Andy Miller

Why the Monkees were never considered ‘a real group’

Monkeying around on TV vastly increased the group’s sales and popularity but prevented them from ever being taken seriously, says Tom Kemper

Clockwise from top left: Peter Tork, Micky Dolenz, Michael Nesmith and Davy Jones, c.1966. [Alamy]

Among those of a certain age, no pop group of the 1960s provokes a debate quite like the Monkees – neither the Beatles, who now represent the establishment they once threatened to overturn; nor the Rolling Stones, whose shock value resides in a shameless career of cultural appropriation rather than the pursuit of sex, drugs and rock’n’roll; nor the Who, half of whose members died before they got old, but who kept touring regardless.

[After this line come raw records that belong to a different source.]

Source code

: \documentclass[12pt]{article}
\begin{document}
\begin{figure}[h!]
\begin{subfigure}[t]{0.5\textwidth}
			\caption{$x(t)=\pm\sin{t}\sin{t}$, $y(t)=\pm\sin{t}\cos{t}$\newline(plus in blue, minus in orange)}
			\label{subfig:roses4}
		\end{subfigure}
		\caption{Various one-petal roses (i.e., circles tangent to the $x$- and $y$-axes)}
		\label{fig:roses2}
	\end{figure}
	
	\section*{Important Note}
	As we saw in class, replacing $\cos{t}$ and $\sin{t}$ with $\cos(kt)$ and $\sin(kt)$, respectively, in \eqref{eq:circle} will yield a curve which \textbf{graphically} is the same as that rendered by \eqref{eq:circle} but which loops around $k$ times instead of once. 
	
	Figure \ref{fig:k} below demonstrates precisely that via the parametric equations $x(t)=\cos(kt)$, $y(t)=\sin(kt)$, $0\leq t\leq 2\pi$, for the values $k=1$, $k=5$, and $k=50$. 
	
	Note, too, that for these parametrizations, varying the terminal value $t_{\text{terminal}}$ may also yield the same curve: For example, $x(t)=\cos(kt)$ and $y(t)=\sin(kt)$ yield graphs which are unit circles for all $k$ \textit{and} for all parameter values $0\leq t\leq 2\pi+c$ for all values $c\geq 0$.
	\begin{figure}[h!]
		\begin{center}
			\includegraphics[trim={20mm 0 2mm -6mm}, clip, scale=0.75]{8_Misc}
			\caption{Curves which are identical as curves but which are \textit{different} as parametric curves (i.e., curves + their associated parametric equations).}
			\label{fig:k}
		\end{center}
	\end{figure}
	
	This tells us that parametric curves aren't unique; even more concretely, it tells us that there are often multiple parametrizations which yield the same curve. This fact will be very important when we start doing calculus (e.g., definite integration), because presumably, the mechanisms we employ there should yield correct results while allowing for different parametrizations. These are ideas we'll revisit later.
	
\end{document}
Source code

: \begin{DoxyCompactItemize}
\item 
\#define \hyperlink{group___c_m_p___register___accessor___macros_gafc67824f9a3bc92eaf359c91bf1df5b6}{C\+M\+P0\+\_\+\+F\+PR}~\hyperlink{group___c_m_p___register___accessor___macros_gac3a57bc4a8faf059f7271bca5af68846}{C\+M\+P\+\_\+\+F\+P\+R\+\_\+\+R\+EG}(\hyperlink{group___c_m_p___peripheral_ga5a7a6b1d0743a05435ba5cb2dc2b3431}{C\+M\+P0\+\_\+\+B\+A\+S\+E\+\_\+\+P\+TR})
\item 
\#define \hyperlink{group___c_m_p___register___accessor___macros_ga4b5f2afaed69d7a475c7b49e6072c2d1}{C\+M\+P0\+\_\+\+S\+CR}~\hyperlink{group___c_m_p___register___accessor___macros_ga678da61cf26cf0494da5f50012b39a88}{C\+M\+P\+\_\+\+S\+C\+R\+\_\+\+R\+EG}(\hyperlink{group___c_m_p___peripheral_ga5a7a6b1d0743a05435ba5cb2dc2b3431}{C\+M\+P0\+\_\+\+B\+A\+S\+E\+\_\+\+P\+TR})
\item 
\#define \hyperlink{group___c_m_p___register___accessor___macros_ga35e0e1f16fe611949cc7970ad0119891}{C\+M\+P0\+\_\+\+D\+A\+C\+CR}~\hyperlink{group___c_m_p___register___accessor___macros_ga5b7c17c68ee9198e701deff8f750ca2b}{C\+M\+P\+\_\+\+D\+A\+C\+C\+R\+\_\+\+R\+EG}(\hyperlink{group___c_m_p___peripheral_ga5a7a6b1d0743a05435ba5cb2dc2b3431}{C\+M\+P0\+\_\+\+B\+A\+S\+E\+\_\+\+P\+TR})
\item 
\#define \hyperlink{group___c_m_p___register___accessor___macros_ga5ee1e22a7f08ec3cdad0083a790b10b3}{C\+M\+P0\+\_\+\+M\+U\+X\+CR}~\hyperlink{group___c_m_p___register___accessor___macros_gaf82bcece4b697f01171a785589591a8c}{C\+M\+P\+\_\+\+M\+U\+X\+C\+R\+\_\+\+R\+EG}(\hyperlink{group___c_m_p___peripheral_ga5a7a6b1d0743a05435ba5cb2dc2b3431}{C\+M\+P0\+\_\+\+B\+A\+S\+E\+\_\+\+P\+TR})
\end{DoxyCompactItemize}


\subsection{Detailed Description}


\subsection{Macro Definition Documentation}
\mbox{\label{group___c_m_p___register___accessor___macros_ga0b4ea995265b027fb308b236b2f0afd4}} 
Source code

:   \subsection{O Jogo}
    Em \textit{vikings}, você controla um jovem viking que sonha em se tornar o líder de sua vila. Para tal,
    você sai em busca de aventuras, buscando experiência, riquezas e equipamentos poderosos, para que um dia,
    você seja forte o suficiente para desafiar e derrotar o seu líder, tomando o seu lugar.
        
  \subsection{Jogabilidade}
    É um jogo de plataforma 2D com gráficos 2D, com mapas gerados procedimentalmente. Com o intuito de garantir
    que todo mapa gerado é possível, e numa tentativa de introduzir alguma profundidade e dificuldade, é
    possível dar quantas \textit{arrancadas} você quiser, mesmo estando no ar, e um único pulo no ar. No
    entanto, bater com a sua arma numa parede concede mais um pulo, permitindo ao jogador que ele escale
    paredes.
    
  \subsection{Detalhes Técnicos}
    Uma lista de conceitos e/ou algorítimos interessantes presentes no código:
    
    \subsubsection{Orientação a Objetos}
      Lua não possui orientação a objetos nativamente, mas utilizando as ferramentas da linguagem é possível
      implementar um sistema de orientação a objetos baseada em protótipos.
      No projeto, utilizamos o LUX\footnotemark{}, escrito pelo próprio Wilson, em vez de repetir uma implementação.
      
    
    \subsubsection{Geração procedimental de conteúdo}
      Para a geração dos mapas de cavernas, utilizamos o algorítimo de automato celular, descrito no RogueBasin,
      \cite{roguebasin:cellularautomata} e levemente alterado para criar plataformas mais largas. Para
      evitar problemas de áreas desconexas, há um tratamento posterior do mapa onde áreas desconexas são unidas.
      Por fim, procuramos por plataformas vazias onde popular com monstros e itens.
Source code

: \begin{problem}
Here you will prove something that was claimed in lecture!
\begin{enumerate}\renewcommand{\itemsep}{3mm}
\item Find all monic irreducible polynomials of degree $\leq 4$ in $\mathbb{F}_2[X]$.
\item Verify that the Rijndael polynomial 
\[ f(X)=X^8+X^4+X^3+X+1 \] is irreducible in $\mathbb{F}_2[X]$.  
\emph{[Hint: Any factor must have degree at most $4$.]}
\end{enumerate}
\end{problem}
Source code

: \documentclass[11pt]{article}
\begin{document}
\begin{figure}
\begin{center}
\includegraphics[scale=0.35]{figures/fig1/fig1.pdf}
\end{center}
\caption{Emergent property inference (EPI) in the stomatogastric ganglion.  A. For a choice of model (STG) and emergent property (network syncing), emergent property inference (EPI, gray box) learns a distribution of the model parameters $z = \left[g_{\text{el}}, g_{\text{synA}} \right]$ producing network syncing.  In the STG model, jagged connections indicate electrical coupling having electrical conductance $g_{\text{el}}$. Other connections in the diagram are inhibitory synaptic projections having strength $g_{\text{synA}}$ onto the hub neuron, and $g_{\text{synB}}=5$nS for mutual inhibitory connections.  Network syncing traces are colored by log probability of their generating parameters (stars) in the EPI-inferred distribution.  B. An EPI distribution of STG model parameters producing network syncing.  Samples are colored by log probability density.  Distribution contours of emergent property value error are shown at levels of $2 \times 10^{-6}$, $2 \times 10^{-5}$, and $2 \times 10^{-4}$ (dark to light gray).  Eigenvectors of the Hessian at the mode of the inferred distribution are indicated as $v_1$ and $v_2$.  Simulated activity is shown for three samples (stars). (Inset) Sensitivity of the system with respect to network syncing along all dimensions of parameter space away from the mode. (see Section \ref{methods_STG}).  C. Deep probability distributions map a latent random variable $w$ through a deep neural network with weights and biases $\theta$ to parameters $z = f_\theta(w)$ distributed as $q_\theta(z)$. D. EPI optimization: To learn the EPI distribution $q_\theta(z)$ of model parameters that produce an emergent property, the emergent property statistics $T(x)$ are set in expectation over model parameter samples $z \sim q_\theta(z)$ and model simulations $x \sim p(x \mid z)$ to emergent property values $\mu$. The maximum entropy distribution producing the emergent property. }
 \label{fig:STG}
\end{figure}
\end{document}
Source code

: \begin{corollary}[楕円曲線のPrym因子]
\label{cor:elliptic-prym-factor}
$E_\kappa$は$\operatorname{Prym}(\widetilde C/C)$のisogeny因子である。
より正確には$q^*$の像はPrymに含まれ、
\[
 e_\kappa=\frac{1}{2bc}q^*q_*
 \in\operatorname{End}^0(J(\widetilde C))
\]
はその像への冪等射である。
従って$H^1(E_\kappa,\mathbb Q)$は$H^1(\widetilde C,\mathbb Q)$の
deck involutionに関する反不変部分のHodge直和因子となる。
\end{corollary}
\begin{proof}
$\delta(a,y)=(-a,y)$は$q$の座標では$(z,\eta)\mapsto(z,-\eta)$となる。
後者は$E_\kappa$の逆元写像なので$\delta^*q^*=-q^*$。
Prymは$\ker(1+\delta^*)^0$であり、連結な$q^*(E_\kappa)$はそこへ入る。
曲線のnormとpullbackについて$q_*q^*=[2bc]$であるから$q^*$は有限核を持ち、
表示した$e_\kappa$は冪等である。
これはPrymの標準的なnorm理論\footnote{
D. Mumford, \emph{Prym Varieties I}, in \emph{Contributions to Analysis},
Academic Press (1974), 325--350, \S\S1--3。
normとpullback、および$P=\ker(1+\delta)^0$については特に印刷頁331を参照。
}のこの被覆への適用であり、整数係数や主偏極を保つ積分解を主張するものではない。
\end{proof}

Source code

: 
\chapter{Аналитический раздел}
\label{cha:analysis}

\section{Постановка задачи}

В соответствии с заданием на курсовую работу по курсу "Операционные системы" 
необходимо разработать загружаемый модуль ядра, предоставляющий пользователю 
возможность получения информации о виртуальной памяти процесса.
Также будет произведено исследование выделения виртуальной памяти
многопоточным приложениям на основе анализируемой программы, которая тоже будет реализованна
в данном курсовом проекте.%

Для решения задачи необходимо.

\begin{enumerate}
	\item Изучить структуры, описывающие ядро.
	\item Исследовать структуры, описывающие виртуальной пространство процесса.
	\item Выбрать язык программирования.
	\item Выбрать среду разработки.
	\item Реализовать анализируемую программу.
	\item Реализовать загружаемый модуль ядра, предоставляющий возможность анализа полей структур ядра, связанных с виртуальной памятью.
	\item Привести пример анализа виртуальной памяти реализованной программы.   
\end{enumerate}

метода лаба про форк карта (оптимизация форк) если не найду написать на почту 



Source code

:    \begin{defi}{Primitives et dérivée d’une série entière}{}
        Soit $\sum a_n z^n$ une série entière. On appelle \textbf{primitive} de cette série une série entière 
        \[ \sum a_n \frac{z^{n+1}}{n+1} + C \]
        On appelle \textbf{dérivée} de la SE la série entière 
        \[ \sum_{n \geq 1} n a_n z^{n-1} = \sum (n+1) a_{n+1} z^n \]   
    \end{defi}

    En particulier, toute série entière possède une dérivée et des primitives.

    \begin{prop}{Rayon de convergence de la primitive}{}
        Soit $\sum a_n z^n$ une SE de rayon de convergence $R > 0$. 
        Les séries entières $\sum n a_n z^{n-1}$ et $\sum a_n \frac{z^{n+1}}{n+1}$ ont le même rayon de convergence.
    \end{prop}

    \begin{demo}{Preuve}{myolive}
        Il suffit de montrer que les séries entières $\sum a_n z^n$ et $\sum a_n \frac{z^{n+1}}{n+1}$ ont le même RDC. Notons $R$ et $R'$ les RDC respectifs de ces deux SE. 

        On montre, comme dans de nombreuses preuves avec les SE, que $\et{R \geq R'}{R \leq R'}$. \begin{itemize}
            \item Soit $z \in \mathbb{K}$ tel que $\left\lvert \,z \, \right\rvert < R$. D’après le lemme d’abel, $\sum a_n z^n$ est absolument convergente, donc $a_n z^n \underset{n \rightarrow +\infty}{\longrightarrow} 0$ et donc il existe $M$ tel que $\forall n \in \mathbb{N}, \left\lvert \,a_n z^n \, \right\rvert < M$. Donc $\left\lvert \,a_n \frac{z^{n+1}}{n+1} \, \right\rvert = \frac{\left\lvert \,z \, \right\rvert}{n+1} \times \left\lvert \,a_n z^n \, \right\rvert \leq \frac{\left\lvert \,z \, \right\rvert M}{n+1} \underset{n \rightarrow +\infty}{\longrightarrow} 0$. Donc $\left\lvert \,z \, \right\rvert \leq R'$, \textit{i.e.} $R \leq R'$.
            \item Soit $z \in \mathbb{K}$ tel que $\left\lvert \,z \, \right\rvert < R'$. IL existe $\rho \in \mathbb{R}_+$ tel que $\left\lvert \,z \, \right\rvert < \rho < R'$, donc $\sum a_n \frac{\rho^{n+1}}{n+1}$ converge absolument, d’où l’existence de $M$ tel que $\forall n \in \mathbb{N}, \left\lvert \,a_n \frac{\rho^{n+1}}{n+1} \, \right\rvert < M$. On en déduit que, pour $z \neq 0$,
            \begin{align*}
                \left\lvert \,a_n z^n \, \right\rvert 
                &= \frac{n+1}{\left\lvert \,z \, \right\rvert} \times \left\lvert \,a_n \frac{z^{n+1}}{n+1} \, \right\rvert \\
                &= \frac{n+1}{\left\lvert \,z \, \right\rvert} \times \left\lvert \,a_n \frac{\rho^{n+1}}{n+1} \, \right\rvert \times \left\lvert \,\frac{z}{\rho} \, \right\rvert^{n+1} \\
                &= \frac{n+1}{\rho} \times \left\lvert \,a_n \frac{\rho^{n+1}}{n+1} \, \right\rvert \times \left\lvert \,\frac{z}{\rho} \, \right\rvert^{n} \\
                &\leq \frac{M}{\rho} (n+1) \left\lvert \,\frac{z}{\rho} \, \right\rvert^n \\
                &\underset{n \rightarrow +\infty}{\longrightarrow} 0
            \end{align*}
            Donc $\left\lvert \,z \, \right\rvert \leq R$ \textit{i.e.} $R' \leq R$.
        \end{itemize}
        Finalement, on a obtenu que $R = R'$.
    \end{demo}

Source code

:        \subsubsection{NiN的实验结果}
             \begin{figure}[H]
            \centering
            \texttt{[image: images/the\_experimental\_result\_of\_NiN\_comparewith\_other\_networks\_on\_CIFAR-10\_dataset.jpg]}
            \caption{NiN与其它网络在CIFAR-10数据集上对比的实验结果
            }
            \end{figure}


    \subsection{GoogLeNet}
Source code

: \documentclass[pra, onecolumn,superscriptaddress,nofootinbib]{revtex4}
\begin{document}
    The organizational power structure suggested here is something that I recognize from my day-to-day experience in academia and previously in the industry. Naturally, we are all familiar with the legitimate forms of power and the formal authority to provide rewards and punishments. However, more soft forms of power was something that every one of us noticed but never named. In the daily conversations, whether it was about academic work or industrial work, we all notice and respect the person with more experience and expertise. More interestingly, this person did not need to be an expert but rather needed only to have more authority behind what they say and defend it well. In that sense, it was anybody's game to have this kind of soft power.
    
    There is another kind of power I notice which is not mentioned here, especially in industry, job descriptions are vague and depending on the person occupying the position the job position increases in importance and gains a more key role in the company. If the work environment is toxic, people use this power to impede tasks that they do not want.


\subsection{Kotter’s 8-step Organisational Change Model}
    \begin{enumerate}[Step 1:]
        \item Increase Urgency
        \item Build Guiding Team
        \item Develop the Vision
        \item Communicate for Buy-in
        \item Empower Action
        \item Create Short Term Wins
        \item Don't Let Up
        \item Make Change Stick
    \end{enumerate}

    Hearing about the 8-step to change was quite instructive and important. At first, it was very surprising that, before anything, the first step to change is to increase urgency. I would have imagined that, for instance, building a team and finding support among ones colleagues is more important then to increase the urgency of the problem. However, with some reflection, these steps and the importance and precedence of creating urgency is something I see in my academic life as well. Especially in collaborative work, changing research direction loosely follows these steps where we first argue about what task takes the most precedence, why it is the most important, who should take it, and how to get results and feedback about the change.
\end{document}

These arguments about the Monkees can grow heated. The Rock and Roll Hall of Fame – the music industry-funded mausoleum located in Cleveland, Ohio – stubbornly refuses to recognise the contribution of ‘the Prefab Four’ on the spurious grounds that the hit-making combo was not ‘a real group’ but one put together for a television show. In a world of boy bands, synergies and cross-pollinations, quibbling over the relative merits of a (hugely successful) pop group seems not merely quaint but bizarre. Nearly six decades after they first hit TV screens, airwaves and the street, the Monkees still attract the funniest looks from everyone they meet.

In this book, Tom Kemper helps us understand what it is that continues to make the Monkees phenomenon ‘compelling, fascinating and divisive’:

Like any mythology or religion, the new rock criticism placed extreme emphasis on origins. Tracing an icon’s roots became a sacral measure of its authenticity, as in religious stories, mythologies and the new rock discourse; indeed, it became part of a band’s public relations. The Monkees emerged just at this moment… They are a product – a culmination – of the pop-rock industry as became both a complex system of industrial practices and an image of the values that informed the rock mythos: spontaneity, utopianism, liberalism.

As the title Made in Hollywood suggests, Kemper proposes that the Monkees were an integrated product of the Hollywood system – not only the coordination of talented individuals, from song-writers to musicians to producers, but also a business network encompassing the burgeoning music, film, television, radio and publishing industries.